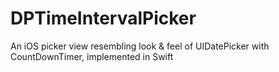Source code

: DPTimeIntervalPicker
====================

An iOS picker view resembling look &amp; feel of UIDatePicker with CountDownTimer, implemented in Swift
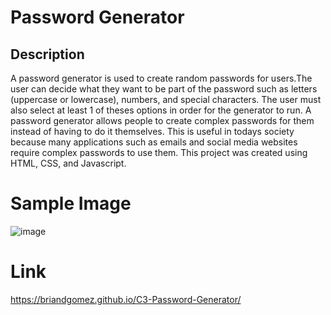 # Password Generator

## Description
A password generator is used to create random passwords for users.The user can decide what they want to be part of the password such as letters (uppercase or lowercase), numbers, and special characters. The user must also select at least 1 of theses options in order for the generator to run. A password generator allows people to create complex passwords for them instead of having to do it themselves. This is useful in todays society because many applications such as emails and social media websites require complex passwords to use them. This project was created using HTML, CSS, and Javascript.

# Sample Image
![image](https://user-images.githubusercontent.com/69539559/132961389-1bea0825-4a38-47cb-854d-8e4639922b3e.png)

# Link
https://briandgomez.github.io/C3-Password-Generator/
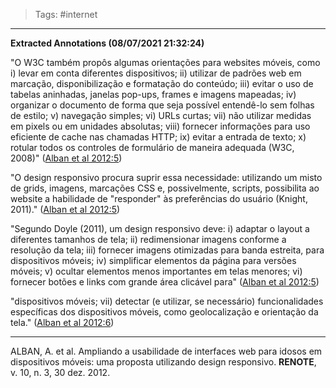 > Tags: #internet 
---
**Extracted Annotations (08/07/2021 21:32:24)**

"O W3C também propôs algumas orientações para websites móveis, como i) levar em conta diferentes dispositivos; ii) utilizar de padrões web em marcação, disponibilização e formatação do conteúdo; iii) evitar o uso de tabelas aninhadas, janelas pop-ups, frames e imagens mapeadas; iv) organizar o documento de forma que seja possível entendê-lo sem folhas de estilo; v) navegação simples; vi) URLs curtas; vii) não utilizar medidas em pixels ou em unidades absolutas; viii) fornecer informações para uso eficiente de cache nas chamadas HTTP; ix) evitar a entrada de texto; x) rotular todos os controles de formulário de maneira adequada (W3C, 2008)" ([Alban et al 2012:5](zotero://open-pdf/library/items/HBYLIXNX?page=5))

"O design responsivo procura suprir essa necessidade: utilizando um misto de grids, imagens, marcações CSS e, possivelmente, scripts, possibilita ao website a habilidade de "responder" às preferências do usuário (Knight, 2011)." ([Alban et al 2012:5](zotero://open-pdf/library/items/HBYLIXNX?page=5))

"Segundo Doyle (2011), um design responsivo deve: i) adaptar o layout a diferentes tamanhos de tela; ii) redimensionar imagens conforme a resolução da tela; iii) fornecer imagens otimizadas para banda estreita, para dispositivos móveis; iv) simplificar elementos da página para versões móveis; v) ocultar elementos menos importantes em telas menores; vi) fornecer botões e links com grande área clicável para" ([Alban et al 2012:5](zotero://open-pdf/library/items/HBYLIXNX?page=5))

"dispositivos móveis; vii) detectar (e utilizar, se necessário) funcionalidades específicas dos dispositivos móveis, como geolocalização e orientação da tela." ([Alban et al 2012:6](zotero://open-pdf/library/items/HBYLIXNX?page=6))

---
ALBAN, A. et al. Ampliando a usabilidade de interfaces web para idosos em dispositivos móveis: uma proposta utilizando design responsivo. **RENOTE**, v. 10, n. 3, 30 dez. 2012.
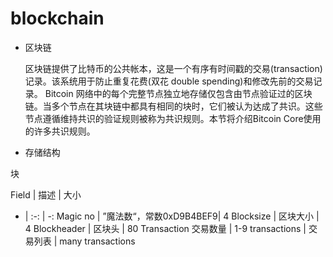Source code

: # blockchain
- 区块链 

  区块链提供了比特币的公共帐本，这是一个有序有时间戳的交易(transaction)记录。该系统用于防止重复花费(双花 double spending)和修改先前的交易记录。
Bitcoin 网络中的每个完整节点独立地存储仅包含由节点验证过的区块链。当多个节点在其块链中都具有相同的块时，它们被认为达成了共识。这些节点遵循维持共识的验证规则被称为共识规则。本节将介绍Bitcoin Core使用的许多共识规则。

- 存储结构

块

Field | 描述 | 大小
- | :-: | -:
Magic no | ”魔法数“，常数0xD9B4BEF9| 4
Blocksize | 区块大小 | 4 
Blockheader | 区块头 | 80 
Transaction 交易数量 | 1-9
transactions | 交易列表 | many transactions

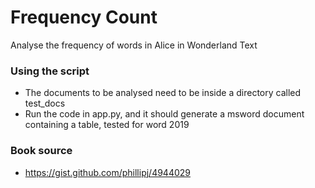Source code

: # Frequency Count

Analyse the frequency of words in Alice in Wonderland Text

### Using the script
* The documents to be analysed need to be inside a directory called test_docs
* Run the code in app.py, and it should generate a msword document containing a table, tested for word 2019

### Book source 
* https://gist.github.com/phillipj/4944029
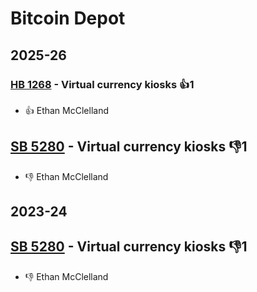 # Bitcoin Depot
## 2025-26

### [HB 1268](/bill/2025-26/hb/1268/) - Virtual currency kiosks 👍1  
* 👍 Ethan McClelland

## [SB 5280](/bill/2025-26/sb/5280/) - Virtual currency kiosks  👎1 
* 👎 Ethan McClelland

## 2023-24

## [SB 5280](/bill/2023-24/sb/5280/) - Virtual currency kiosks  👎1 
* 👎 Ethan McClelland
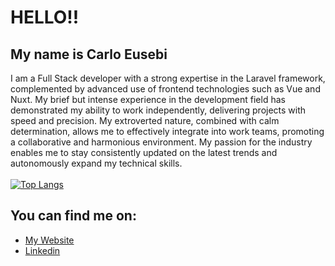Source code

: # HELLO!!

## My name is Carlo Eusebi
I am a Full Stack developer with a strong expertise in the Laravel framework, complemented by advanced use of frontend technologies such as Vue and Nuxt.
My brief but intense experience in the development field has demonstrated my ability to work independently, delivering projects with speed and precision.
My extroverted nature, combined with calm determination, allows me to effectively integrate into work teams, promoting a collaborative and harmonious environment.
My passion for the industry enables me to stay consistently updated on the latest trends and autonomously expand my technical skills.
<br>
<br>
[![Top Langs](https://github-readme-stats.vercel.app/api/top-langs/?username=carloeusebi&layout=compact&hide=html,css,hack,kerboscript,blade)](https://github.com/anuraghazra/github-readme-stats)

## You can find me on:
- [My Website](https://carloeusebiwebdeveloper.it)
- [Linkedin](https://www.linkedin.com/in/carlo-eusebi-a283b2271/)
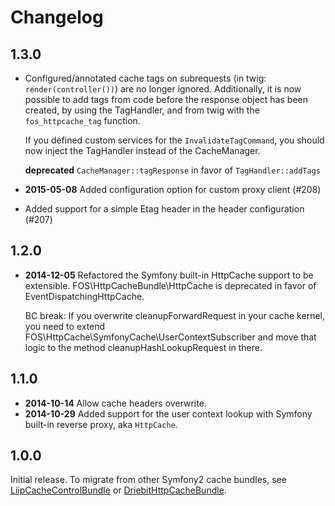 Changelog
=========

1.3.0
-----

* Configured/annotated cache tags on subrequests (in twig: `render(controller())`)
  are no longer ignored. Additionally, it is now possible to add tags from code
  before the response object has been created, by using the TagHandler, and from
  twig with the `fos_httpcache_tag` function.
  
  If you defined custom services for the `InvalidateTagCommand`, you should
  now inject the TagHandler instead of the CacheManager.

  **deprecated** `CacheManager::tagResponse` in favor of `TagHandler::addTags`

* **2015-05-08** Added configuration option for custom proxy client (#208)
* Added support for a simple Etag header in the header configuration (#207)

1.2.0
-----

* **2014-12-05** Refactored the Symfony built-in HttpCache support to be extensible.
  FOS\HttpCacheBundle\HttpCache is deprecated in favor of EventDispatchingHttpCache.

  BC break: If you overwrite cleanupForwardRequest in your cache kernel, you need to
  extend FOS\HttpCache\SymfonyCache\UserContextSubscriber and move that logic to the
  method cleanupHashLookupRequest in there.

1.1.0
-----

* **2014-10-14** Allow cache headers overwrite.
* **2014-10-29** Added support for the user context lookup with Symfony built-in
  reverse proxy, aka `HttpCache`.

1.0.0
-----

Initial release. To migrate from other Symfony2 cache bundles, see
[LiipCacheControlBundle](https://github.com/liip/LiipCacheControlBundle) or
[DriebitHttpCacheBundle](https://github.com/driebit/DriebitHttpCacheBundle).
——————————
What lines above run from the one with "## My name is Carlo Eusebi" to the one with "Configured/annotated cache tags"? Give them again exactly, ends included, and leave the pictures out.

> **EXERCISE RESPONSE**
## My name is Carlo Eusebi
I am a Full Stack developer with a strong expertise in the Laravel framework, complemented by advanced use of frontend technologies such as Vue and Nuxt.
My brief but intense experience in the development field has demonstrated my ability to work independently, delivering projects with speed and precision.
My extroverted nature, combined with calm determination, allows me to effectively integrate into work teams, promoting a collaborative and harmonious environment.
My passion for the industry enables me to stay consistently updated on the latest trends and autonomously expand my technical skills.
<br>
<br>
[![Top Langs](https://github-readme-stats.vercel.app/api/top-langs/?username=carloeusebi&layout=compact&hide=html,css,hack,kerboscript,blade)](https://github.com/anuraghazra/github-readme-stats)

## You can find me on:
- [My Website](https://carloeusebiwebdeveloper.it)
- [Linkedin](https://www.linkedin.com/in/carlo-eusebi-a283b2271/)
 Changelog
=========

1.3.0
-----

* Configured/annotated cache tags on subrequests (in twig: `render(controller())`)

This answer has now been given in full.